Delivery times hit record lows
As of February 26, every version of the Model 3, Model Y, and Model Y L on Tesla China’s website shows an estimated delivery window of just 1-3 weeks. That’s a stark change from December 2025, when the Model Y L alone had wait times stretching 4-8 weeks and some Model 3 variants were sold out entirely for January.
The shift tells a clear story: the rush of buyers that flooded Tesla showrooms in late 2025, trying to beat the reinstatement of China’s 5% purchase tax on new energy vehicles starting January 1, which created low supply in early 2026, has already evaporated.
December 2025 was Tesla’s best-ever retail month in China at 93,843 units. By January, domestic deliveries crashed 45% year-over-year to just 18,485 units, the automaker’s lowest monthly figure in the country since November 2022.
Short delivery times are not inherently bad, they mean Tesla can get cars to buyers fast. But when combined with declining sales figures and escalating incentives, the pattern is unmistakable: supply is outpacing demand.
Tesla doubles down on financing incentives
Tesla is now throwing everything it has at stimulating China demand. The company’s latest promotional push includes:
7-year ultra-low interest financing at an annualized fee rate of just 0.5% (approximately 0.98% APR), drastically below the standard 3-6% auto loan rates in China. Monthly payments start as low as 1,759 yuan (~$242) for the Model 3, 2,188 yuan (~$301) for the Model Y, and 2,849 yuan (~$392) for the Model Y L, with down payments from 79,900 yuan (~$11,000).
5-year zero-interest financing is also available as an alternative, with Tesla covering all interest costs.
An 8,000 yuan (~$1,100) insurance subsidy on Model 3 purchases has been extended as well.

This is the second time Tesla has extended these financing offers. The 7-year program originally launched in early January with a January 31 deadline, was extended to February 28, and has now been pushed through the end of Q1.
With each extension, Tesla gradually devalues the urgency it is trying to create with this approach
China’s ‘financial war’ heats up
Tesla didn’t start this financing arms race alone, but it fired the first shot. As we reported in January, Tesla confirmed its first year of sales decline in China, and it responded with aggressive financing and subsidies to open 2026.
The problem is that every major competitor matched Tesla within days. BYD launched its own 7-year low-interest financing program on February 25, covering the Seal, Sealion, Dolphin, and Seagull lineups with daily payments as low as 29 yuan (~$4). Xiaomi, Li Auto, Xpeng, and NIO all rolled out similar 7-year programs, turning Tesla’s competitive advantage into a market-wide baseline.

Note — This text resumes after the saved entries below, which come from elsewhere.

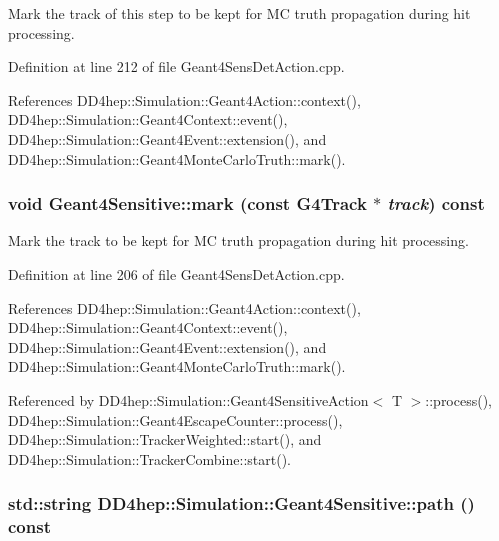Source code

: Mark the track of this step to be kept for MC truth propagation during hit processing. 

Definition at line 212 of file Geant4SensDetAction.cpp.

References DD4hep::Simulation::Geant4Action::context(), DD4hep::Simulation::Geant4Context::event(), DD4hep::Simulation::Geant4Event::extension(), and DD4hep::Simulation::Geant4MonteCarloTruth::mark().\hypertarget{class_d_d4hep_1_1_simulation_1_1_geant4_sensitive_ab5c51f863ef61aa15b89fd88f6709e70}{
\subsubsection[{mark}]{\setlength{\rightskip}{0pt plus 5cm}void Geant4Sensitive::mark (const G4Track $\ast$ {\em track}) const}}
\label{class_d_d4hep_1_1_simulation_1_1_geant4_sensitive_ab5c51f863ef61aa15b89fd88f6709e70}


Mark the track to be kept for MC truth propagation during hit processing. 

Definition at line 206 of file Geant4SensDetAction.cpp.

References DD4hep::Simulation::Geant4Action::context(), DD4hep::Simulation::Geant4Context::event(), DD4hep::Simulation::Geant4Event::extension(), and DD4hep::Simulation::Geant4MonteCarloTruth::mark().

Referenced by DD4hep::Simulation::Geant4SensitiveAction$<$ T $>$::process(), DD4hep::Simulation::Geant4EscapeCounter::process(), DD4hep::Simulation::TrackerWeighted::start(), and DD4hep::Simulation::TrackerCombine::start().\hypertarget{class_d_d4hep_1_1_simulation_1_1_geant4_sensitive_af0dd51ffd093c81452258d43f064fe49}{
\subsubsection[{path}]{\setlength{\rightskip}{0pt plus 5cm}std::string DD4hep::Simulation::Geant4Sensitive::path () const}}
\label{class_d_d4hep_1_1_simulation_1_1_geant4_sensitive_af0dd51ffd093c81452258d43f064fe49}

Chinese media has labeled this the evolution of the price war into a “financial war.” With regulators discouraging direct price cuts, automakers are competing on total cost of ownership through creative financing instead. The result is that Tesla’s incentives, while aggressive on paper, no longer differentiate it from the competition.

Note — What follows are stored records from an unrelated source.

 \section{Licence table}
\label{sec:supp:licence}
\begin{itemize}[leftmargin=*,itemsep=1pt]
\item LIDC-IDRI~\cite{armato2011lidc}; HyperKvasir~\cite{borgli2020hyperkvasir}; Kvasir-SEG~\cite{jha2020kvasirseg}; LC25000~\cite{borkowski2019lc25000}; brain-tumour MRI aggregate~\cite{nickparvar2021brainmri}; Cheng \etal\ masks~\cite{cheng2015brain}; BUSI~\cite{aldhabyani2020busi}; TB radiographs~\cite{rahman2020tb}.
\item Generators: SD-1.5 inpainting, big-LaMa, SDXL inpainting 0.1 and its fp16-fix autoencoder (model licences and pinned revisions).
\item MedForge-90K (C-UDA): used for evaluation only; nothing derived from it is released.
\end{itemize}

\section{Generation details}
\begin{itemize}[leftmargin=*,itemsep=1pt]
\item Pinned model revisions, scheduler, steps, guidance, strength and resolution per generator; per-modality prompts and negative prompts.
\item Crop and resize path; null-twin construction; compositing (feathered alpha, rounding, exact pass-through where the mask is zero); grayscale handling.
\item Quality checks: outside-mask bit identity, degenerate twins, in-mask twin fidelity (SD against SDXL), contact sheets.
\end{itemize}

Meanwhile, Giga Shanghai is increasingly functioning as an export hub rather than a vehicle for domestic demand. Of the 69,129 vehicles the factory produced in January, 50,644, or 73%, were shipped to international markets. That’s the second-highest export month on record.
Electrek’s Take
The combination of collapsing delivery times and repeated financing extensions paints a concerning picture for Tesla in China. When a company keeps pushing back the deadline on its “limited-time” incentives, it’s telling you the incentives aren’t working as planned.
We’ve been tracking Tesla’s demand problem in China for over a few years, and the trendline has become clear in 2025. Demand has peaked.

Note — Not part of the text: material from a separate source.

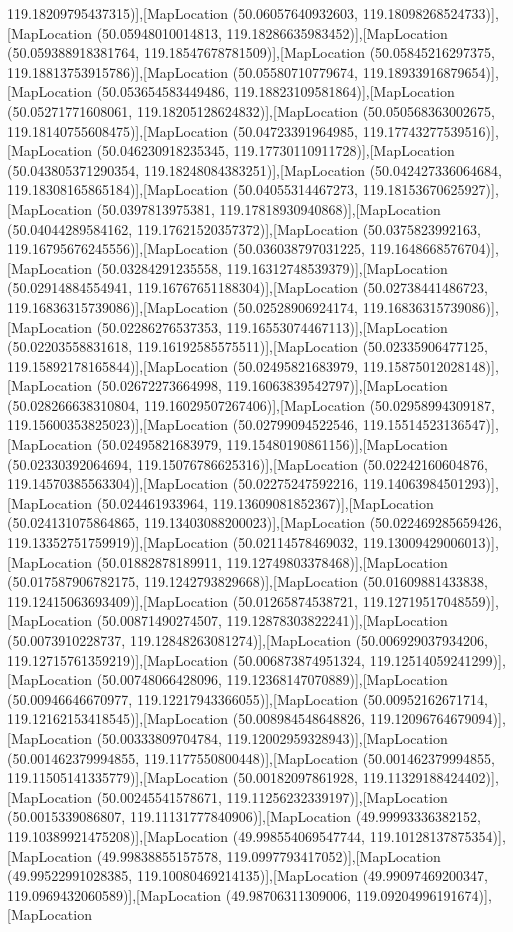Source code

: 119.18209795437315)],[MapLocation (50.06057640932603, 119.18098268524733)],[MapLocation (50.05948010014813, 119.18286635983452)],[MapLocation (50.059388918381764, 119.18547678781509)],[MapLocation (50.05845216297375, 119.18813753915786)],[MapLocation (50.05580710779674, 119.18933916879654)],[MapLocation (50.053654583449486, 119.18823109581864)],[MapLocation (50.05271771608061, 119.18205128624832)],[MapLocation (50.050568363002675, 119.18140755608475)],[MapLocation (50.04723391964985, 119.17743277539516)],[MapLocation (50.046230918235345, 119.17730110911728)],[MapLocation (50.043805371290354, 119.18248084383251)],[MapLocation (50.042427336064684, 119.18308165865184)],[MapLocation (50.04055314467273, 119.18153670625927)],[MapLocation (50.0397813975381, 119.17818930940868)],[MapLocation (50.04044289584162, 119.17621520357372)],[MapLocation (50.0375823992163, 119.16795676245556)],[MapLocation (50.036038797031225, 119.1648668576704)],[MapLocation (50.03284291235558, 119.16312748539379)],[MapLocation (50.02914884554941, 119.16767651188304)],[MapLocation (50.02738441486723, 119.16836315739086)],[MapLocation (50.02528906924174, 119.16836315739086)],[MapLocation (50.02286276537353, 119.16553074467113)],[MapLocation (50.02203558831618, 119.16192585575511)],[MapLocation (50.02335906477125, 119.15892178165844)],[MapLocation (50.02495821683979, 119.15875012028148)],[MapLocation (50.02672273664998, 119.16063839542797)],[MapLocation (50.028266638310804, 119.16029507267406)],[MapLocation (50.02958994309187, 119.15600353825023)],[MapLocation (50.02799094522546, 119.15514523136547)],[MapLocation (50.02495821683979, 119.15480190861156)],[MapLocation (50.02330392064694, 119.15076786625316)],[MapLocation (50.02242160604876, 119.14570385563304)],[MapLocation (50.02275247592216, 119.14063984501293)],[MapLocation (50.024461933964, 119.13609081852367)],[MapLocation (50.024131075864865, 119.13403088200023)],[MapLocation (50.022469285659426, 119.13352751759919)],[MapLocation (50.02114578469032, 119.13009429006013)],[MapLocation (50.01882878189911, 119.12749803378468)],[MapLocation (50.017587906782175, 119.1242793829668)],[MapLocation (50.01609881433838, 119.12415063693409)],[MapLocation (50.01265874538721, 119.12719517048559)],[MapLocation (50.00871490274507, 119.12878303822241)],[MapLocation (50.0073910228737, 119.12848263081274)],[MapLocation (50.006929037934206, 119.12715761359219)],[MapLocation (50.006873874951324, 119.12514059241299)],[MapLocation (50.00748066428096, 119.12368147070889)],[MapLocation (50.00946646670977, 119.12217943366055)],[MapLocation (50.00952162671714, 119.12162153418545)],[MapLocation (50.008984548648826, 119.12096764679094)],[MapLocation (50.00333809704784, 119.12002959328943)],[MapLocation (50.001462379994855, 119.1177550800448)],[MapLocation (50.001462379994855, 119.11505141335779)],[MapLocation (50.00182097861928, 119.11329188424402)],[MapLocation (50.00245541578671, 119.11256232339197)],[MapLocation (50.0015339086807, 119.11131777840906)],[MapLocation (49.99993336382152, 119.10389921475208)],[MapLocation (49.998554069547744, 119.10128137875354)],[MapLocation (49.99838855157578, 119.0997793417052)],[MapLocation (49.99522991028385, 119.10080469214135)],[MapLocation (49.99097469200347, 119.0969432060589)],[MapLocation (49.98706311309006, 119.09204996191674)],[MapLocation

Domestic retail sales went from nearly 40,000 units in January 2024 to under 19,000 in January 2026, a 54% decline over two years. The Xiaomi SU7 alone outsold Tesla’s entire domestic volume in January.
Tesla’s 7-year financing at 0.5% interest is genuinely compelling on paper, monthly payments under 1,800 yuan for a Model 3 is remarkable. But when BYD is offering similar terms on cars that cost even less, and when Chinese consumers are increasingly wary of the brand, financing alone won’t reverse the trend. Tesla needs the products to do the talking, and right now, the Model 3 and Model Y are aging against a wave of fresh Chinese competitors.
The short delivery times tell us Giga Shanghai has the capacity. What it doesn’t have is enough Chinese customers walking through the door.